• **Assigned task**
Produce an exact copy of the lines below, starting at the first and ending with the line containing "信息安全作为国家安全的重要组".

= = = = =

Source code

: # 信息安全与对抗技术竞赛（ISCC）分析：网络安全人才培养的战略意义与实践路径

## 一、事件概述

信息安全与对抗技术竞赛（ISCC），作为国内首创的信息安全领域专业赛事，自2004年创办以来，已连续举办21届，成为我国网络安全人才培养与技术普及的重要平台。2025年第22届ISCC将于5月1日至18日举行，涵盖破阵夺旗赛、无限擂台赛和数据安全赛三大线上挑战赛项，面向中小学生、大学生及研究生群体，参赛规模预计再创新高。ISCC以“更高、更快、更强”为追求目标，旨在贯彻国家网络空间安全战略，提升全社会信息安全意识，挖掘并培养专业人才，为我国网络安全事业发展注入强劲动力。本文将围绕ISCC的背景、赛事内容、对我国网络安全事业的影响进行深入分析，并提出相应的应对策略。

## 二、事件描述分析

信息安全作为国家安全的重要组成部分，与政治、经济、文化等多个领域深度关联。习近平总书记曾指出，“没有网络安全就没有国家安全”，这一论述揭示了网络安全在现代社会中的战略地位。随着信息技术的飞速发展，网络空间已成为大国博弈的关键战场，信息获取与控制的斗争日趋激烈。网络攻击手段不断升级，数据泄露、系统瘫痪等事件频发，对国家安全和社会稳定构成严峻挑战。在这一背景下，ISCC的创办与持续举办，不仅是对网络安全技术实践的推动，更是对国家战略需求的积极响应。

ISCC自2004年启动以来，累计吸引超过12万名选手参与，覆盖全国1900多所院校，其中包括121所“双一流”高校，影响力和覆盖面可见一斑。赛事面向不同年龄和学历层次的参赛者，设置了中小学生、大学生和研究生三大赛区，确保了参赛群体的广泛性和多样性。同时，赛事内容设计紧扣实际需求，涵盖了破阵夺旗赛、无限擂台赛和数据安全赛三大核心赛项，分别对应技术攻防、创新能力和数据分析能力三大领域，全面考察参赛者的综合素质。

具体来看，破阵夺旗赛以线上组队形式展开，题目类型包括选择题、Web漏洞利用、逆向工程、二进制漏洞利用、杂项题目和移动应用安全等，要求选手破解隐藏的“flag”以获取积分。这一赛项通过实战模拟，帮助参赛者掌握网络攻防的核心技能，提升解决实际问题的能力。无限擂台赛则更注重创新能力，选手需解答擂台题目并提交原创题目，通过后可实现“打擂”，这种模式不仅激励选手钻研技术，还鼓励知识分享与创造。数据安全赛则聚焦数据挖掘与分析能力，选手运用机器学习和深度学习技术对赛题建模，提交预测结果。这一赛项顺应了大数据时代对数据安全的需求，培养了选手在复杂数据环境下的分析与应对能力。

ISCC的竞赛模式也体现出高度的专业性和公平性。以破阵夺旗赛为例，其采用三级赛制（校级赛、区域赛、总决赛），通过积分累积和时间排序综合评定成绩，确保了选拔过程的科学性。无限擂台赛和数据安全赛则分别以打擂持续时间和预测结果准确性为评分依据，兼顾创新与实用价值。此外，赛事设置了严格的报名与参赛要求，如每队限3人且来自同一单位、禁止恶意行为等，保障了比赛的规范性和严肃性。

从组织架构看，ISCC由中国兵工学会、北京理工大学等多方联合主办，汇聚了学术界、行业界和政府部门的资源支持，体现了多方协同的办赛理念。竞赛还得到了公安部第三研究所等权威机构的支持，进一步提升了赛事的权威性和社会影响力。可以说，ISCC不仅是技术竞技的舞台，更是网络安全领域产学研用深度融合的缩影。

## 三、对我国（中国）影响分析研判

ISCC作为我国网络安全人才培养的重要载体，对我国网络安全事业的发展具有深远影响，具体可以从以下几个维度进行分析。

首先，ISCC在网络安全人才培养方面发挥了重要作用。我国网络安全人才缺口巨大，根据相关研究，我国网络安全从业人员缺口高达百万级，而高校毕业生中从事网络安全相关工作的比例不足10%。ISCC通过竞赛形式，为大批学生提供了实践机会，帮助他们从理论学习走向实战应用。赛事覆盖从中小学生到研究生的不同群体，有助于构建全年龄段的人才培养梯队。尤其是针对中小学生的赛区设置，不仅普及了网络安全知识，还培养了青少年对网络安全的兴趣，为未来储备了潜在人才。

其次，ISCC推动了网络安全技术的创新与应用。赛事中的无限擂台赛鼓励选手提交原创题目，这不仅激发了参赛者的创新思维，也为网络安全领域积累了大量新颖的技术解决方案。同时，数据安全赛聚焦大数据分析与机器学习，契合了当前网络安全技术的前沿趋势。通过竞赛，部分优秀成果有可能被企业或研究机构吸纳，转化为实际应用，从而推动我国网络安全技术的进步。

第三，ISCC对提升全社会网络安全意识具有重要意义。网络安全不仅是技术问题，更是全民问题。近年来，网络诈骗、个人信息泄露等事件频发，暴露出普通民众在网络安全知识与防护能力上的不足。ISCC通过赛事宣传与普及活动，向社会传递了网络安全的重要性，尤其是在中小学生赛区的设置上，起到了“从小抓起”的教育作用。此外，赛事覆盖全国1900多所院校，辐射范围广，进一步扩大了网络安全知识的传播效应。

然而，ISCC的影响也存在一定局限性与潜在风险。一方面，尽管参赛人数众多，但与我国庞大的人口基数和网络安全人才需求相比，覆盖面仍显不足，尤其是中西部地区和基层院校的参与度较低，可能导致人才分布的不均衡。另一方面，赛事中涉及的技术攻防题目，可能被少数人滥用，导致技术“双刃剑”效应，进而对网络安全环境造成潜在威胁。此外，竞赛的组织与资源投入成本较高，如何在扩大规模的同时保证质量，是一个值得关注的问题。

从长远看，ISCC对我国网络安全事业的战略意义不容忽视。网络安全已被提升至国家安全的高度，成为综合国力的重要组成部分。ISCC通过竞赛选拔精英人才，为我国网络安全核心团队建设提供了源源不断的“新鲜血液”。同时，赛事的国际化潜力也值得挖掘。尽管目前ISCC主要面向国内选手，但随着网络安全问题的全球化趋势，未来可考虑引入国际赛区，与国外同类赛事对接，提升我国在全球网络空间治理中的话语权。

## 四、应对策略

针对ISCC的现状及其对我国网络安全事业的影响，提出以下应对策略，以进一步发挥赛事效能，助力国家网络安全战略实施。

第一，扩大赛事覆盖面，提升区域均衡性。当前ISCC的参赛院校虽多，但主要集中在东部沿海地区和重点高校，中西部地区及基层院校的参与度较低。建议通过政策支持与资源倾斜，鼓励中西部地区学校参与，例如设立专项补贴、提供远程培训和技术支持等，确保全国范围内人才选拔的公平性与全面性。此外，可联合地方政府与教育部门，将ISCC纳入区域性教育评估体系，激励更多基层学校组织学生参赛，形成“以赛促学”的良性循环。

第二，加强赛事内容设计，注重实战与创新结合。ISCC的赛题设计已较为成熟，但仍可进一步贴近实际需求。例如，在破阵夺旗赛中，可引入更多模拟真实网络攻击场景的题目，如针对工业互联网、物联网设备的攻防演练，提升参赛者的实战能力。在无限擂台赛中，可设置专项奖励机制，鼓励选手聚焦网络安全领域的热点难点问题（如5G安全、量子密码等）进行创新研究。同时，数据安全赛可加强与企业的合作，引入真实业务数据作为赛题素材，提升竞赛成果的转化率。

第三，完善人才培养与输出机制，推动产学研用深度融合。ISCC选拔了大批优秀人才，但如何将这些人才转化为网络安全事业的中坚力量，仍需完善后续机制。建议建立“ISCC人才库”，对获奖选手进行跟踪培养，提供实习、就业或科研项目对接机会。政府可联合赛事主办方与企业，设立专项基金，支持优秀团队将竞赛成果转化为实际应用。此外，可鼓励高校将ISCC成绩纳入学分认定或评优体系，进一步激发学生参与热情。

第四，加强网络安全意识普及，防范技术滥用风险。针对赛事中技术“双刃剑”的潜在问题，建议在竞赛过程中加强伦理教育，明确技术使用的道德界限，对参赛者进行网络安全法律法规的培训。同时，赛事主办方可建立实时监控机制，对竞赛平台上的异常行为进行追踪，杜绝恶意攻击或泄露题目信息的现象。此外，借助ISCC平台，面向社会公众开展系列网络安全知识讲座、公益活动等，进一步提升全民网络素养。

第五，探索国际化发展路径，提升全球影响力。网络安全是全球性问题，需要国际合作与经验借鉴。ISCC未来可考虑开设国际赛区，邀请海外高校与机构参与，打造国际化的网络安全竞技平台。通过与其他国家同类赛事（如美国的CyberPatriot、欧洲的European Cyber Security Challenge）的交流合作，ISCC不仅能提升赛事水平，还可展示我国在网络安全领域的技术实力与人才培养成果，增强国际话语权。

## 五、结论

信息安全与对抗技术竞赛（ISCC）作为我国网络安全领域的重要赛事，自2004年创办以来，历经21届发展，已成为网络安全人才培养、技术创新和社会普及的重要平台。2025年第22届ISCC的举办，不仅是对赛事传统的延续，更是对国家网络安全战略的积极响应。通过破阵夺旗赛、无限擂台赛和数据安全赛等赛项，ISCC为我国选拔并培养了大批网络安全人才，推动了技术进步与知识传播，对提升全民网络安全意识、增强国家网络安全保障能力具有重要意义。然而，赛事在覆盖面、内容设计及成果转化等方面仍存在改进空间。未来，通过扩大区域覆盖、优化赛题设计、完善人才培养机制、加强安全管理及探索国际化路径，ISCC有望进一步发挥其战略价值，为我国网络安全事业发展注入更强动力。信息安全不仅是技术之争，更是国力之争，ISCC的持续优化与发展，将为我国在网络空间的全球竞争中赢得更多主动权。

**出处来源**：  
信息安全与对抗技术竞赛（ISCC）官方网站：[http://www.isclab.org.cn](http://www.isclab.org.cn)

= = = = =

• **Result of the exercise**
Source code

: # 信息安全与对抗技术竞赛（ISCC）分析：网络安全人才培养的战略意义与实践路径

## 一、事件概述

信息安全与对抗技术竞赛（ISCC），作为国内首创的信息安全领域专业赛事，自2004年创办以来，已连续举办21届，成为我国网络安全人才培养与技术普及的重要平台。2025年第22届ISCC将于5月1日至18日举行，涵盖破阵夺旗赛、无限擂台赛和数据安全赛三大线上挑战赛项，面向中小学生、大学生及研究生群体，参赛规模预计再创新高。ISCC以“更高、更快、更强”为追求目标，旨在贯彻国家网络空间安全战略，提升全社会信息安全意识，挖掘并培养专业人才，为我国网络安全事业发展注入强劲动力。本文将围绕ISCC的背景、赛事内容、对我国网络安全事业的影响进行深入分析，并提出相应的应对策略。

## 二、事件描述分析

信息安全作为国家安全的重要组成部分，与政治、经济、文化等多个领域深度关联。习近平总书记曾指出，“没有网络安全就没有国家安全”，这一论述揭示了网络安全在现代社会中的战略地位。随着信息技术的飞速发展，网络空间已成为大国博弈的关键战场，信息获取与控制的斗争日趋激烈。网络攻击手段不断升级，数据泄露、系统瘫痪等事件频发，对国家安全和社会稳定构成严峻挑战。在这一背景下，ISCC的创办与持续举办，不仅是对网络安全技术实践的推动，更是对国家战略需求的积极响应。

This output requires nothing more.